**RECORDS FOR THIS EXERCISE**:

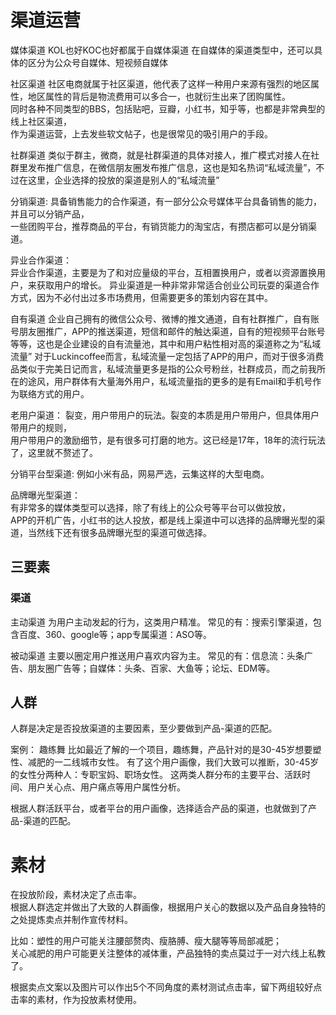 # 渠道运营

媒体渠道
KOL也好KOC也好都属于自媒体渠道
在自媒体的渠道类型中，还可以具体的区分为公众号自媒体、短视频自媒体

社区渠道
社区电商就属于社区渠道，他代表了这样一种用户来源有强烈的地区属性，地区属性的背后是物流费用可以多合一，也就衍生出来了团购属性。  
同时各种不同类型的BBS，包括贴吧，豆瓣，小红书，知乎等，也都是非常典型的线上社区渠道，  
作为渠道运营，上去发些软文帖子，也是很常见的吸引用户的手段。

社群渠道
类似于群主，微商，就是社群渠道的具体对接人，推广模式对接人在社群里发布推广信息，在微信朋友圈发布推广信息，这也是知名热词“私域流量”，不过在这里，企业选择的投放的渠道是别人的“私域流量”

分销渠道: 
具备销售能力的合作渠道，有一部分公众号媒体平台具备销售的能力，并且可以分销产品，  
一些团购平台，推荐商品的平台，有销货能力的淘宝店，有攒店都可以是分销渠道。 

异业合作渠道：  
异业合作渠道，主要是为了和对应量级的平台，互相置换用户，或者以资源置换用户，来获取用户的增长。
异业渠道是一种非常非常适合创业公司玩耍的渠道合作方式，因为不必付出过多市场费用，但需要更多的策划内容在其中。

自有渠道
企业自己拥有的微信公众号、微博的推文通道，自有社群推广，自有账号朋友圈推广，APP的推送渠道，短信和邮件的触达渠道，自有的短视频平台账号等等，这也是企业建设的自有流量池，其中和用户粘性相对高的渠道称之为“私域流量”
对于Luckincoffee而言，私域流量一定包括了APP的用户，而对于很多消费品类似于完美日记而言，私域流量更多是指的公众号粉丝，社群成员，而之前我所在的途风，用户群体有大量海外用户，私域流量指的更多的是有Email和手机号作为联络方式的用户。

老用户渠道：
裂变，用户带用户的玩法。裂变的本质是用户带用户，但具体用户带用户的规则，  
用户带用户的激励细节，是有很多可打磨的地方。这已经是17年，18年的流行玩法了，这里就不赘述了。  

分销平台型渠道: 例如小米有品，网易严选，云集这样的大型电商。

品牌曝光型渠道：  
有非常多的媒体类型可以选择，除了有线上的公众号等平台可以做投放，  
APP的开机广告，小红书的达人投放，都是线上渠道中可以选择的品牌曝光型的渠道，当然线下还有很多品牌曝光型的渠道可做选择。  

## 三要素

### 渠道

主动渠道
	为用户主动发起的行为，这类用户精准。
	常见的有：搜索引擎渠道，包含百度、360、google等；app专属渠道：ASO等。

被动渠道
	主要以圈定用户推送用户喜欢内容为主。
	常见的有：信息流：头条广告、朋友圈广告等；自媒体：头条、百家、大鱼等；论坛、EDM等。

## 人群

人群是决定是否投放渠道的主要因素，至少要做到产品-渠道的匹配。

案例： 趣练舞
	比如最近了解的一个项目，趣练舞，产品针对的是30-45岁想要塑性、减肥的一二线城市女性。
		有了这个用户画像，我们大致可以推断，30-45岁的女性分两种人：专职宝妈、职场女性。
	这两类人群分布的主要平台、活跃时间、用户关心点、用户痛点等用户属性分析。

根据人群活跃平台，或者平台的用户画像，选择适合产品的渠道，也就做到了产品-渠道的匹配。

# 素材

在投放阶段，素材决定了点击率。  
根据人群选定并做出了大致的人群画像，根据用户关心的数据以及产品自身独特的之处提炼卖点并制作宣传材料。

比如：塑性的用户可能关注腰部赘肉、瘦胳膊、瘦大腿等等局部减肥；  
关心减肥的用户可能更关注整体的减体重，产品独特的卖点莫过于一对六线上私教了。

根据卖点文案以及图片可以作出5个不同角度的素材测试点击率，留下两组较好点击率的素材，作为投放素材使用。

**WHAT YOU NEED TO DO**: Find each line in the data above with the word "异业合作渠道", then copy it.

**YOUR SOLUTION**:
异业合作渠道：  
异业合作渠道，主要是为了和对应量级的平台，互相置换用户，或者以资源置换用户，来获取用户的增长。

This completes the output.